吽字義の第19公開単位「吽字義 第19節」を空海著作原典・現代語訳・TENMON解読に分けて読むページです。
1. 中立的な定義
吽字義の第19公開単位「吽字義 第19節」を空海著作原典・現代語訳・TENMON解読に分けて読むページです。
2. 書誌・著者・底本・対象範囲
T77 No.2430, p.404b14–p.408a29/対象:L72–L78
3. 原典
汚字實義 汝等應知 水外無波
心内即境 草木無佛 波則無濕
彼有此無 非權而誰 遮有立無
是損是減 損減利斧 常斫佛性
雖然本佛 無損無減 三諦圓渉
十世無礙 三種世間 皆是佛體
四種是荼 即是眞佛 汚字實義
4. 検索用正規化本文
原典表記を検索可能な文字列として保持する。
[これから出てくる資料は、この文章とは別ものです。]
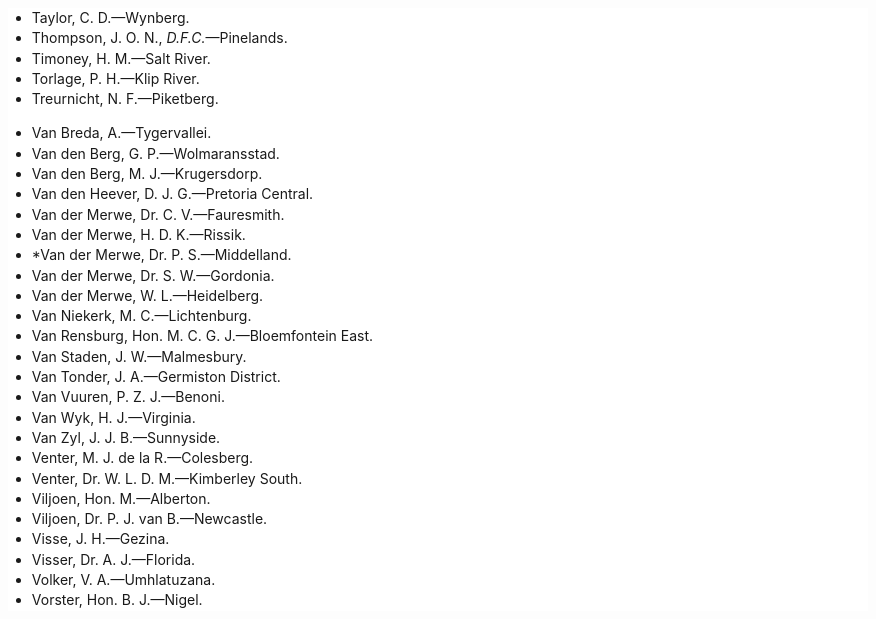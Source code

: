 </ul>

<ul>

<li>Taylor, C. D.&#x2014;Wynberg.</li>

<li>Thompson, J. O. N., <i>D.F.C.</i>&#x2014;Pinelands. </li>

<li>Timoney, H. M.&#x2014;Salt River.</li>

<li>Torlage, P. H.&#x2014;Klip River.</li>

<li>Treurnicht, N. F.&#x2014;Piketberg.</li>

</ul>

<ul>

<li>Van Breda, A.&#x2014;Tygervallei.</li>

<li>Van den Berg, G. P.&#x2014;Wolmaransstad.</li>

<li>Van den Berg, M. J.&#x2014;Krugersdorp.</li>

<li>Van den Heever, D. J. G.&#x2014;Pretoria Central. </li>

<li>Van der Merwe, Dr. C. V.&#x2014;Fauresmith.</li>

<li>Van der Merwe, H. D. K.&#x2014;Rissik.</li>

<li>*Van der Merwe, Dr. P. S.&#x2014;Middelland.</li>

<li>Van der Merwe, Dr. S. W.&#x2014;Gordonia.</li>

<li>Van der Merwe, W. L.&#x2014;Heidelberg.</li>

<li>Van Niekerk, M. C.&#x2014;Lichtenburg.</li>

<li>Van Rensburg, Hon. M. C. G. J.&#x2014;Bloemfontein East.</li>

<li>Van Staden, J. W.&#x2014;Malmesbury.</li>

<li>Van Tonder, J. A.&#x2014;Germiston District.</li>

<li>Van Vuuren, P. Z. J.&#x2014;Benoni.</li>

<li>Van Wyk, H. J.&#x2014;Virginia.</li>

<li>Van Zyl, J. J. B.&#x2014;Sunnyside.</li>

<li>Venter, M. J. de la R.&#x2014;Colesberg.</li>

<li>Venter, Dr. W. L. D. M.&#x2014;Kimberley South. </li>

<li>Viljoen, Hon. M.&#x2014;Alberton.</li>

<li>Viljoen, Dr. P. J. van B.&#x2014;Newcastle.</li>

<li>Visse, J. H.&#x2014;Gezina.</li>

<li>Visser, Dr. A. J.&#x2014;Florida.</li>

<li>Volker, V. A.&#x2014;Umhlatuzana.</li>

<li>Vorster, Hon. B. J.&#x2014;Nigel.</li>
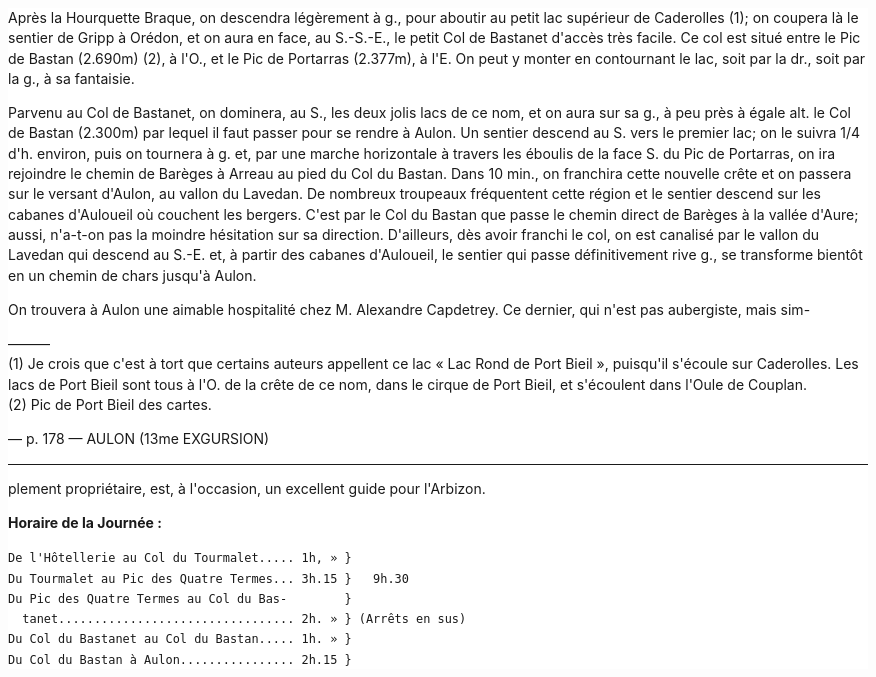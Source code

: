 Après la Hourquette Braque, on descendra légèrement à g.,
pour aboutir au petit lac supérieur de Caderolles (1); on coupera 
là le sentier de Gripp à Orédon, et on aura en face, au
S.-S.-E., le petit Col de Bastanet d'accès très facile. Ce col est
situé entre le Pic de Bastan (2.690m) (2), à l'O., et le Pic de
Portarras (2.377m), à l'E. On peut y monter en contournant le
lac, soit par la dr., soit par la g., à sa fantaisie.

Parvenu au Col de Bastanet, on dominera, au S., les deux jolis
lacs de ce nom, et on aura sur sa g., à peu près à égale alt.
le Col de Bastan (2.300m) par lequel il faut passer pour se rendre
à Aulon. Un sentier descend au S. vers le premier lac; on le
suivra 1/4 d'h. environ, puis on tournera à g. et, par une marche
horizontale à travers les éboulis de la face S. du Pic de Portarras,
on ira rejoindre le chemin de Barèges à Arreau au pied
du Col du Bastan. Dans 10 min., on franchira cette nouvelle
crête et on passera sur le versant d'Aulon, au vallon du Lavedan.
De nombreux troupeaux fréquentent cette région et le sentier
descend sur les cabanes d'Auloueil où couchent les bergers. C'est
par le Col du Bastan que passe le chemin direct de Barèges
à la vallée d'Aure; aussi, n'a-t-on pas la moindre hésitation
sur sa direction. D'ailleurs, dès avoir franchi le col, on est
canalisé par le vallon du Lavedan qui descend au S.-E. et, à
partir des cabanes d'Auloueil, le sentier qui passe définitivement 
rive g., se transforme bientôt en un chemin de chars jusqu'à 
Aulon.

On trouvera à Aulon une aimable hospitalité chez M. Alexandre 
Capdetrey. Ce dernier, qui n'est pas aubergiste, mais sim-

———<br>
(1) Je crois que c'est à tort que certains auteurs appellent ce lac
« Lac Rond de Port Bieil », puisqu'il s'écoule sur Caderolles. Les lacs
de Port Bieil sont tous à l'O. de la crête de ce nom, dans le cirque de
Port Bieil, et s'écoulent dans l'Oule de Couplan.<br>
(2) Pic de Port Bieil des cartes.

<div class="page"></div>

— p. 178 — AULON (13me EXGURSION)

****

plement propriétaire, est, à l'occasion, un excellent guide pour
l'Arbizon.

__Horaire de la Journée :__

``` 
De l'Hôtellerie au Col du Tourmalet..... 1h, » }
Du Tourmalet au Pic des Quatre Termes... 3h.15 }   9h.30
Du Pic des Quatre Termes au Col du Bas-        }
  tanet................................. 2h. » } (Arrêts en sus)
Du Col du Bastanet au Col du Bastan..... 1h. » } 
Du Col du Bastan à Aulon................ 2h.15 }
```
意味を変える自動置換は行わない。
5. 訓読・語法・異体字
異体字・旧字体・歴史的仮名遣いを原典欄に保存し、校異が未確定の箇所は断定しない。
6. 現代語訳
汚字の実義を、あなたたちはこう知るべきである。水の外に波はなく、境は心の内にある。草木には仏がないと言うなら、波には湿りがないと言うのと同じである。あちらにはあり、こちらにはないと区切るなら、それは方便の説でなくて何であろう。存在を遮って無を立てるのは損であり減である。その損減の鋭い斧は、いつも仏性を切ろうとする。それでも本来の仏は増減しない。空・仮・中の三諦は円かに交わり、十世は妨げなく通じ、三種世間はすべて仏の体である。原文が「四種是荼」と記す四種も、そのまま真仏である。これが汚字の実義である。
7. 文献・教学上の文脈
空海著作の作品内構造と密教教学上の文脈を優先し、後代注釈やTENMON比較を空海本人の文へ混入させません。
8. TENMON言灵構造解読
波と湿りは分離できない。個々の相は法界の水から外へ出ず、有情と非情、心と境を絶対的に切断する見方が損減となる。言灵的には、一音の相と、その音を成立させる息・身体・空間を切り離さない読みである。
9. 比較研究
言灵秘書・古事記・カタカムナとの照合はTENMON比較研究であり、空海がそれらを直接解読したという歴史主張ではありません。
10. 未確定事項・反証・HOLD
未検証の悉曇字形・サンスクリット語形・歴史的直接継承を断定しません。
11. 証拠・確度
空海著作原典=A0、天聞作成の訳・整理=A1、TENMON構造解読=E5、比較仮説=E6。